Ele é um amigo de longa data do presidente, um aliado político próximo por décadas que agora é o principal oficial de direitos humanos do governo.
E ele foi espionado repetidamente.
Alejandro Encinas, subsecretário de direitos humanos do México, foi alvo do Pegasus, o spyware mais notório do mundo, enquanto investigava abusos cometidos pelos militares do país, de acordo com quatro pessoas que conversaram com ele sobre o hack e uma análise forense independente que o confirmou.
O México tem sido abalado por escândalos de espionagem.
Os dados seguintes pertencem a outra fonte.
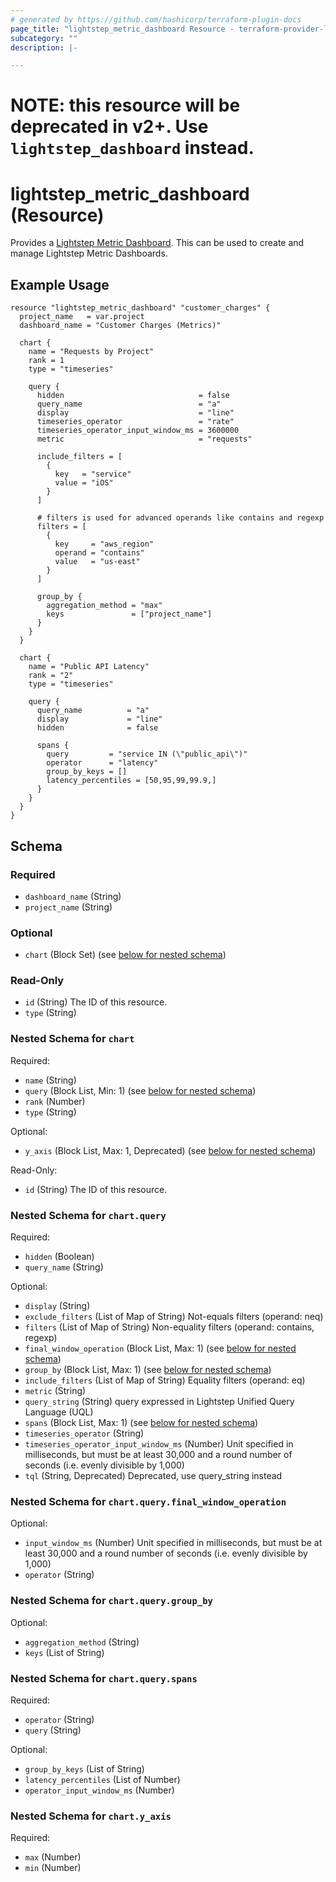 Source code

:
 ```yaml
---
# generated by https://github.com/hashicorp/terraform-plugin-docs
page_title: "lightstep_metric_dashboard Resource - terraform-provider-lightstep"
subcategory: ""
description: |-

---
```


# NOTE: this resource will be deprecated in v2+. Use `lightstep_dashboard` instead.

# lightstep_metric_dashboard (Resource)

Provides a [Lightstep Metric Dashboard](https://api-docs.lightstep.com/reference/listmetricdashboardid). This can be used to create and manage Lightstep Metric Dashboards.


## Example Usage

```hcl
resource "lightstep_metric_dashboard" "customer_charges" {
  project_name   = var.project
  dashboard_name = "Customer Charges (Metrics)"

  chart {
    name = "Requests by Project"
    rank = 1
    type = "timeseries"

    query {
      hidden                              = false
      query_name                          = "a"
      display                             = "line"
      timeseries_operator                 = "rate"
      timeseries_operator_input_window_ms = 3600000
      metric                              = "requests"

      include_filters = [
        {
          key   = "service"
          value = "iOS"
        }
      ]

      # filters is used for advanced operands like contains and regexp
      filters = [
        {
          key     = "aws_region"
          operand = "contains"
          value   = "us-east"
        }
      ]

      group_by {
        aggregation_method = "max"
        keys               = ["project_name"]
      }
    }
  }

  chart {
    name = "Public API Latency"
    rank = "2"
    type = "timeseries"

    query {
      query_name          = "a"
      display             = "line"
      hidden              = false

      spans {
        query         = "service IN (\"public_api\")"
        operator      = "latency"
        group_by_keys = []
        latency_percentiles = [50,95,99,99.9,]
      }
    }
  }
}
```

<!-- schema generated by tfplugindocs -->
## Schema

### Required

- `dashboard_name` (String)
- `project_name` (String)

### Optional

- `chart` (Block Set) (see [below for nested schema](#nestedblock--chart))

### Read-Only

- `id` (String) The ID of this resource.
- `type` (String)

<a id="nestedblock--chart"></a>
### Nested Schema for `chart`

Required:

- `name` (String)
- `query` (Block List, Min: 1) (see [below for nested schema](#nestedblock--chart--query))
- `rank` (Number)
- `type` (String)

Optional:

- `y_axis` (Block List, Max: 1, Deprecated) (see [below for nested schema](#nestedblock--chart--y_axis))

Read-Only:

- `id` (String) The ID of this resource.

<a id="nestedblock--chart--query"></a>
### Nested Schema for `chart.query`

Required:

- `hidden` (Boolean)
- `query_name` (String)

Optional:

- `display` (String)
- `exclude_filters` (List of Map of String) Not-equals filters (operand: neq)
- `filters` (List of Map of String) Non-equality filters (operand: contains, regexp)
- `final_window_operation` (Block List, Max: 1) (see [below for nested schema](#nestedblock--chart--query--final_window_operation))
- `group_by` (Block List, Max: 1) (see [below for nested schema](#nestedblock--chart--query--group_by))
- `include_filters` (List of Map of String) Equality filters (operand: eq)
- `metric` (String)
- `query_string` (String) query expressed in Lightstep Unified Query Language (UQL)
- `spans` (Block List, Max: 1) (see [below for nested schema](#nestedblock--chart--query--spans))
- `timeseries_operator` (String)
- `timeseries_operator_input_window_ms` (Number) Unit specified in milliseconds, but must be at least 30,000 and a round number of seconds (i.e. evenly divisible by 1,000)
- `tql` (String, Deprecated) Deprecated, use query_string instead

<a id="nestedblock--chart--query--final_window_operation"></a>
### Nested Schema for `chart.query.final_window_operation`

Optional:

- `input_window_ms` (Number) Unit specified in milliseconds, but must be at least 30,000 and a round number of seconds (i.e. evenly divisible by 1,000)
- `operator` (String)


<a id="nestedblock--chart--query--group_by"></a>
### Nested Schema for `chart.query.group_by`

Optional:

- `aggregation_method` (String)
- `keys` (List of String)


<a id="nestedblock--chart--query--spans"></a>
### Nested Schema for `chart.query.spans`

Required:

- `operator` (String)
- `query` (String)

Optional:

- `group_by_keys` (List of String)
- `latency_percentiles` (List of Number)
- `operator_input_window_ms` (Number)



<a id="nestedblock--chart--y_axis"></a>
### Nested Schema for `chart.y_axis`

Required:

- `max` (Number)
- `min` (Number)
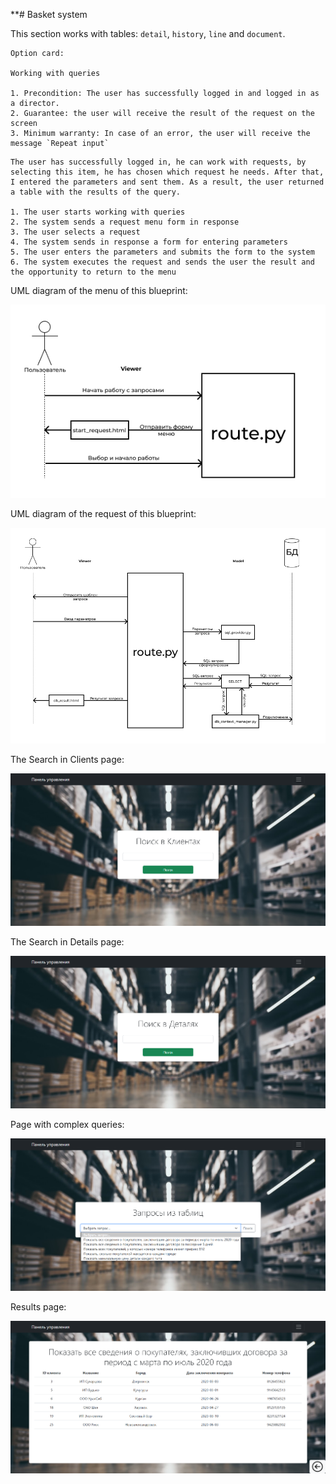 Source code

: **# Basket system

This section works with tables: ``detail``, ``history``, ``line`` and ``document``.

```
Option card:

Working with queries

1. Precondition: The user has successfully logged in and logged in as a director.
2. Guarantee: the user will receive the result of the request on the screen
3. Minimum warranty: In case of an error, the user will receive the message `Repeat input`
```

```
The user has successfully logged in, he can work with requests, by selecting this item, he has chosen which request he needs. After that, I entered the parameters and sent them. As a result, the user returned a table with the results of the query.

1. The user starts working with queries
2. The system sends a request menu form in response
3. The user selects a request
4. The system sends in response a form for entering parameters
5. The user enters the parameters and submits the form to the system
6. The system executes the request and sends the user the result and the opportunity to return to the menu
```

UML diagram of the menu of this blueprint:

!["UML-menu"](https://github.com/Keberson/coursework-db/blob/master/docs/query/uml-menu.png?raw=true)

UML diagram of the request of this blueprint:

!["UML-query"](https://github.com/Keberson/coursework-db/blob/master/docs/query/uml-query.png?raw=true)

The Search in Clients page:

!["Client"](https://github.com/Keberson/coursework-db/blob/master/docs/query/client.png?raw=true)

The Search in Details page:

!["Details"](https://github.com/Keberson/coursework-db/blob/master/docs/query/details.png?raw=true)

Page with complex queries:

!["Complex"](https://github.com/Keberson/coursework-db/blob/master/docs/query/complex.png?raw=true)

Results page:

!["Result"](https://github.com/Keberson/coursework-db/blob/master/docs/query/res.png?raw=true)

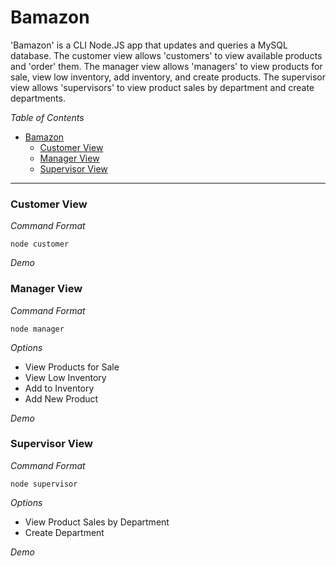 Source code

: # Bamazon

'Bamazon' is a CLI Node.JS app that updates and queries a MySQL database. The customer view allows 'customers' to view available products and 'order' them. The manager view allows 'managers' to view products for sale, view low inventory, add inventory, and create products. The supervisor view allows 'supervisors' to view product sales by department and create departments.

*Table of Contents*
- [Bamazon](#bamazon)
    - [Customer View](#customer-view)
    - [Manager View](#manager-view)
    - [Supervisor View](#supervisor-view)
---

### Customer View

*Command Format*
```
node customer
```

*Demo*


### Manager View

*Command Format*
```
node manager
```

*Options*
* View Products for Sale
* View Low Inventory
* Add to Inventory
* Add New Product

*Demo*


### Supervisor View

*Command Format*
```
node supervisor
```

*Options*
* View Product Sales by Department
* Create Department

*Demo* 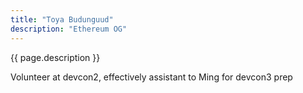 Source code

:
 ```yaml
---
title: "Toya Budunguud"
description: "Ethereum OG"
---
```


{{ page.description }}

Volunteer at devcon2, effectively assistant to Ming for devcon3 prep
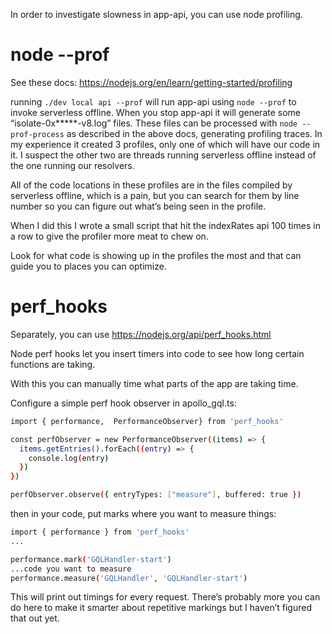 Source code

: In order to investigate slowness in app-api, you can use node profiling.

# node --prof

See these docs: https://nodejs.org/en/learn/getting-started/profiling

running `./dev local api --prof` will run app-api using `node --prof` to invoke serverless offline. When you stop app-api it will generate some “isolate-0x*****-v8.log” files. These files can be processed with `node --prof-process` as described in the above docs, generating profiling traces. In my experience it created 3 profiles, only one of which will have our code in it. I suspect the other two are threads running serverless offline instead of the one running our resolvers. 

All of the code locations in these profiles are in the files compiled by serverless offline, which is a pain, but you can search for them by line number so you can figure out what’s being seen in the profile.

When I did this I wrote a small script that hit the indexRates api 100 times in a row to give the profiler more meat to chew on. 

Look for what code is showing up in the profiles the most and that can guide you to places you can optimize. 

# perf_hooks

Separately, you can use https://nodejs.org/api/perf_hooks.html

Node perf hooks let you insert timers into code to see how long certain functions are taking.

With this you can manually time what parts of the app are taking time. 

Configure a simple perf hook observer in apollo_gql.ts:

```bash
import { performance,  PerformanceObserver} from 'perf_hooks'

const perfObserver = new PerformanceObserver((items) => {
  items.getEntries().forEach((entry) => {
    console.log(entry)
  })
})

perfObserver.observe({ entryTypes: ["measure"], buffered: true })
```

then in your code, put marks where you want to measure things:

```bash
import { performance } from 'perf_hooks'
...

performance.mark('GQLHandler-start')
...code you want to measure
performance.measure('GQLHandler', 'GQLHandler-start')
```

This will print out timings for every request. There’s probably more you can do here to make it smarter about repetitive markings but I haven’t figured that out yet.
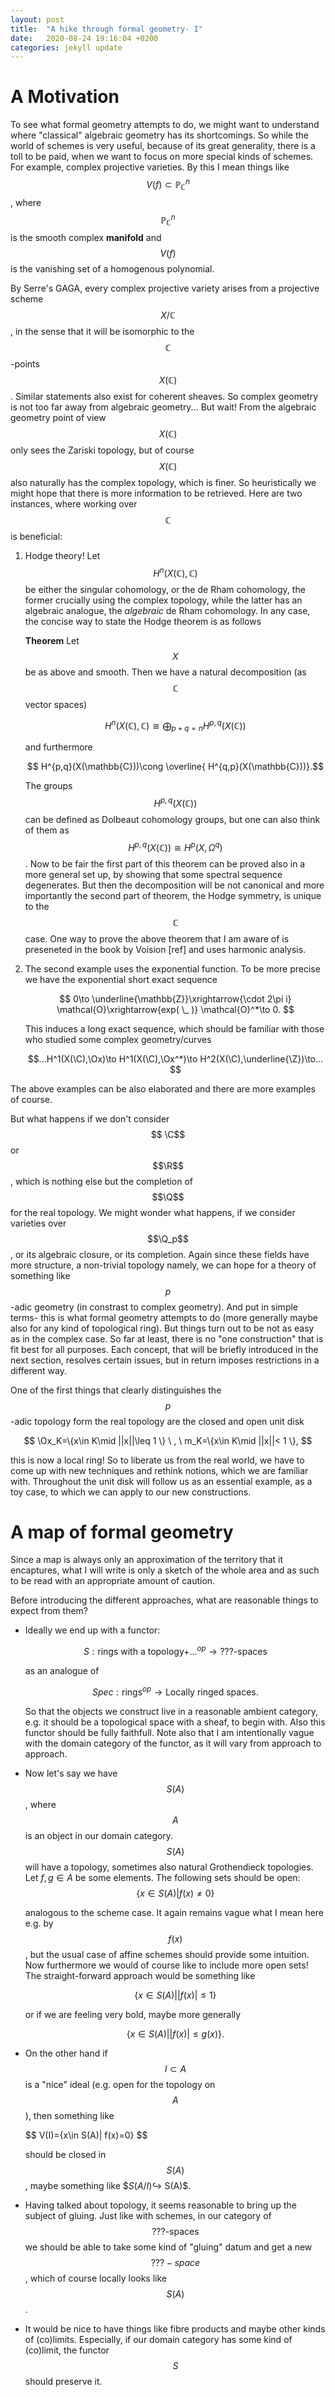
 ```yaml
---
layout: post
title:  "A hike through formal geometry- I"
date:   2020-08-24 19:16:04 +0200
categories: jekyll update
---
```

<h1>A Motivation</h1>

$$\newcommand{\a}{\alpha}$$
$$\newcommand{\C}{\mathbb{C}}$$
$$\newcommand{\P}{\mathbb{P}}$$
$$\newcommand{\Z}{\mathbb{Z}}$$
$$\newcommand{\Q}{\mathbb{Q}}$$
$$\newcommand{\X}{\mathfrak{X}}$$
$$\newcommand{\Ox}{\mathcal{O}}$$
$$\newcommand{\R}{\mathbb{R}}$$

To see what formal geometry attempts to do, we might want to understand where "classical" algebraic geometry has its shortcomings. So while the world of schemes is very useful, because of its great generality, there is a toll to be paid, when we want to focus on more special kinds of schemes. For example, complex projective varieties. By this I mean things like $$ V(f)\subset \mathbb{P}^n_{\mathbb{C}}$$, where $$\mathbb{P}^n_{\mathbb{C}}$$ is the smooth complex **manifold** and $$V(f)$$ is the vanishing set of a homogenous polynomial.

By Serre's GAGA, every complex projective variety arises from a projective scheme $$X/\mathbb{C}$$, in the sense that it will be isomorphic to the $$\mathbb{C}$$-points $$X(\mathbb{C})$$. Similar statements also exist for coherent sheaves. So complex geometry is not too far away from algebraic geometry... But wait! From the algebraic geometry point of view $$X(\mathbb{C})$$ only sees the Zariski topology, but of course $$X(\mathbb{C})$$ also naturally has the complex topology, which is finer. So heuristically we might hope that there is more information to be retrieved. Here are two instances, where working over $$\mathbb{C}$$ is beneficial: 

1. Hodge theory! Let $$H^n(X(\mathbb{C}),\mathbb{C})$$ be either the singular cohomology, or the de Rham cohomology, the former crucially using the complex topology, while the latter has an algebraic analogue, the *algebraic* de Rham cohomology. In any case, the concise way to state the Hodge theorem is as follows

    **Theorem** Let $$X$$ be as above and smooth. Then we have a natural decomposition (as $$\mathbb{C}$$ vector spaces)

    $$H^n(X(\mathbb{C}),\mathbb{C})\cong\bigoplus_{p+q=n} H^{p,q}(X(\mathbb{C})) $$

    and  furthermore

    $$  H^{p,q}(X(\mathbb{C}))\cong \overline{ H^{q,p}(X(\mathbb{C}))}.$$


    The groups $$H^{p,q}(X(\mathbb{C}))$$ can be defined as Dolbeaut cohomology groups, but one can also think of them as 
    $$H^{p,q}(X(\mathbb{C}))\cong H^p(X,\Omega^q)$$. 
    Now to be fair the first part of this theorem can be proved also in a more general set up, by showing that some spectral sequence degenerates. But then the decomposition will be not canonical and more importantly the second part of theorem, the Hodge symmetry, is unique to the $$\mathbb{C}$$ case. One way to prove the above theorem that I am aware of is preseneted in the book by Voision [ref] and uses harmonic analysis. 

2. The second example uses the exponential function. To be more precise we have the exponential short exact sequence

    $$ 
        0\to \underline{\mathbb{Z}}\xrightarrow{\cdot 2\pi i} \mathcal{O}\xrightarrow{exp( \_ )} \mathcal{O}^*\to 0.
    $$

    This induces a long exact sequence, which should be familiar with those who studied some complex geometry/curves

    $$...H^1(X(\C),\Ox)\to H^1(X(\C),\Ox^*)\to H^2(X(\C),\underline{\Z})\to... $$
    
The above examples can be also elaborated and there are more examples of course.

But what happens if we don't consider $$ \C$$ or $$\R$$, which is nothing else but the completion of $$\Q$$ for the real topology. We might wonder what happens, if we consider varieties over $$\Q_p$$, or its algebraic closure, or its completion. Again since these fields have more structure, a non-trivial topology namely, we can hope for a theory of something like $$p$$-adic geometry (in constrast to complex geometry). And put in simple terms- this is what formal geometry attempts to do (more generally maybe also for any kind of topological ring). But things turn out to be not as easy as in the complex case. So far at least, there is no "one construction" that is fit best for all purposes. Each concept, that will be briefly introduced in the next section, resolves certain issues, but in return imposes restrictions in a different way. 

One of the first things that clearly distinguishes the $$p$$-adic topology form the real topology are the closed and open unit disk 

$$ \Ox_K=\{x\in K\mid ||x||\leq 1 \} \ , \ m_K=\{x\in K\mid ||x||< 1 \}, $$

this is now a local ring! So to liberate us from the real world, we have to come up with new techniques and rethink notions, which we are familiar with. Throughout the unit disk will follow us as an essential example, as a toy case, to which we can apply to our new constructions. 

<h1>A map of formal geometry</h1>

Since a map is always only an approximation of the territory that it encaptures, what I will write is only a sketch of the whole area and as such to be read with an appropriate amount of caution. 

Before introducing the different approaches, what are reasonable things to expect from them? 
- Ideally we end up with a functor:

    $$ S:\textrm{rings with a topology+...}^{op}\to \textrm{???-spaces} $$

    as an analogue of 

    $$ Spec:\textrm{rings}^{op}\to \textrm{Locally ringed spaces}. $$

    So that the objects we construct live in a reasonable ambient category, e.g. it should be a topological space with a sheaf, to begin with. Also this functor should be fully faithfull. Note also that I am intentionally vague with the domain category of the functor, as it will vary from approach to approach.

- Now let's say we have $$ S(A)$$, where $$A$$ is an object in our domain category. $$S(A)$$ will have a topology, sometimes also natural Grothendieck topologies. Let $f,g\in A$ be some elements. The following sets should be open:
    $$ \{x\in S(A)| f(x)\neq 0 \} $$

    analogous to the scheme case. It again remains vague what I mean here e.g. by $$f(x)$$, but the usual case of affine schemes should provide some intuition. Now furthermore we would of course like to include more open sets! The straight-forward approach would be something like

    $$ \{x\in S(A)| |f(x)|\leq 1 \}$$

    or if we are feeling very bold, maybe more generally

    $$ \{x\in S(A)| |f(x)|\leq g(x) \}.$$
- On the other hand if $$I\subset A$$ is a "nice" ideal (e.g. open for the topology on $$A$$), then something like 

    $$ V(I)=\{x\in S(A)| f(x)=0} $$

    should be closed in $$S(A)$$, maybe something like $$S(A/I)\hookrightarrow$ S(A)$. 

- Having talked about topology, it seems reasonable to bring up the subject of gluing. Just like with schemes, in our category of $$\textrm{???-spaces}$$ we should be able to take some kind of "gluing" datum and get a new $$???-space$$, which of course locally looks like $$S(A)$$. 

- It would be nice to have things like fibre products and maybe other kinds of (co)limits. Especially, if our domain category has some kind of (co)limit, the functor $$S$$ should preserve it. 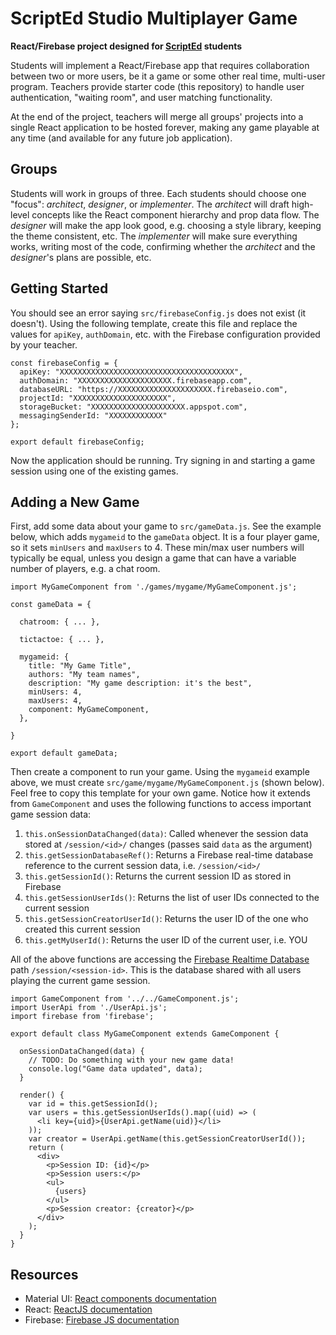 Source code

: ScriptEd Studio Multiplayer Game
================================

**React/Firebase project designed for [ScriptEd][scripted] students**

Students will implement a React/Firebase app that requires collaboration
between two or more users, be it a game or some other real time, multi-user
program. Teachers provide starter code (this repository) to handle user
authentication, "waiting room", and user matching functionality.

At the end of the project, teachers will merge all groups' projects into a
single React application to be hosted forever, making any game playable at any
time (and available for any future job application).

Groups
------

Students will work in groups of three. Each students should choose one "focus":
_architect_, _designer_, or _implementer_. The _architect_ will draft
high-level concepts like the React component hierarchy and prop data flow. The
_designer_ will make the app look good, e.g. choosing a style library, keeping
the theme consistent, etc. The _implementer_ will make sure everything works,
writing most of the code, confirming whether the _architect_ and the
_designer_'s plans are possible, etc.

Getting Started
---------------

You should see an error saying `src/firebaseConfig.js` does not exist (it
doesn't). Using the following template, create this file and replace the values
for `apiKey`, `authDomain`, etc. with the Firebase configuration provided by
your teacher.

```
const firebaseConfig = {
  apiKey: "XXXXXXXXXXXXXXXXXXXXXXXXXXXXXXXXXXXXXXX",
  authDomain: "XXXXXXXXXXXXXXXXXXXXX.firebaseapp.com",
  databaseURL: "https://XXXXXXXXXXXXXXXXXXXXX.firebaseio.com",
  projectId: "XXXXXXXXXXXXXXXXXXXXX",
  storageBucket: "XXXXXXXXXXXXXXXXXXXXX.appspot.com",
  messagingSenderId: "XXXXXXXXXXXX"
};

export default firebaseConfig;
```

Now the application should be running. Try signing in and starting a game
session using one of the existing games.

Adding a New Game
-----------------

First, add some data about your game to `src/gameData.js`. See the example
below, which adds `mygameid` to the `gameData` object. It is a four player
game, so it sets `minUsers` and `maxUsers` to 4. These min/max user numbers
will typically be equal, unless you design a game that can have a variable
number of players, e.g. a chat room.

```
import MyGameComponent from './games/mygame/MyGameComponent.js';

const gameData = {

  chatroom: { ... },

  tictactoe: { ... },

  mygameid: {
    title: "My Game Title",
    authors: "My team names",
    description: "My game description: it's the best",
    minUsers: 4,
    maxUsers: 4,
    component: MyGameComponent,
  },

}

export default gameData;
```

Then create a component to run your game. Using the `mygameid` example above,
we must create `src/game/mygame/MyGameComponent.js` (shown below). Feel free to
copy this template for your own game. Notice how it extends from
`GameComponent` and uses the following functions to access important game
session data:

  1. `this.onSessionDataChanged(data)`: Called whenever the session data stored
     at `/session/<id>/` changes (passes said `data` as the argument)
  1. `this.getSessionDatabaseRef()`: Returns a Firebase real-time database
     reference to the current session data, i.e. `/session/<id>/`
  1. `this.getSessionId()`: Returns the current session ID as stored in
     Firebase
  1. `this.getSessionUserIds()`: Returns the list of user IDs connected to the
     current session
  1. `this.getSessionCreatorUserId()`: Returns the user ID of the one who
     created this current session
  1. `this.getMyUserId()`: Returns the user ID of the current user, i.e. YOU

All of the above functions are accessing the [Firebase Realtime
Database][firebase-db] path `/session/<session-id>`. This is the database
shared with all users playing the current game session.

```
import GameComponent from '../../GameComponent.js';
import UserApi from './UserApi.js';
import firebase from 'firebase';

export default class MyGameComponent extends GameComponent {

  onSessionDataChanged(data) {
    // TODO: Do something with your new game data!
    console.log("Game data updated", data);
  }

  render() {
    var id = this.getSessionId();
    var users = this.getSessionUserIds().map((uid) => (
      <li key={uid}>{UserApi.getName(uid)}</li>
    ));
    var creator = UserApi.getName(this.getSessionCreatorUserId());
    return (
      <div>
        <p>Session ID: {id}</p>
        <p>Session users:</p>
        <ul>
          {users}
        </ul>
        <p>Session creator: {creator}</p>
      </div>
    );
  }
}
```

Resources
---------

  - Material UI: [React components documentation][material-ui]
  - React: [ReactJS documentation][reactjs]
  - Firebase: [Firebase JS documentation][firebase-js]

[firebase-db]:https://firebase.google.com/docs/database/web/read-and-write
[firebase-js]:https://firebase.google.com/docs/reference/js/
[material-ui]:https://www.material-ui.com/#/components/app-bar
[reactjs]:https://reactjs.org/docs/hello-world.html
[scripted]:https://scripted.org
Mas este é o primeiro caso confirmado de um membro tão sênior de uma administração – muito menos alguém tão próximo ao presidente – sendo vigiado pela Pegasus em mais de uma década de uso da ferramenta de espionagem no país.
Os ataques ao Sr. Encinas, que não foram relatados anteriormente, prejudicam seriamente a promessa do presidente Andrés Manuel López Obrador de acabar com o que ele chamou de espionagem “ilegal” do passado. Eles também são um sinal claro de como a vigilância no México se tornou desenfreada, quando ninguém, nem mesmo os aliados do presidente, parece estar fora dos limites.
A Pegasus é licenciada apenas para agências governamentais e, embora não haja provas definitivas de quem hackeou o telefone de Encinas, os militares são a única entidade no México que tem acesso ao spyware, segundo cinco pessoas familiarizadas com os contratos. Na verdade, os militares mexicanos visaram mais celulares com a tecnologia do que qualquer agência governamental do mundo.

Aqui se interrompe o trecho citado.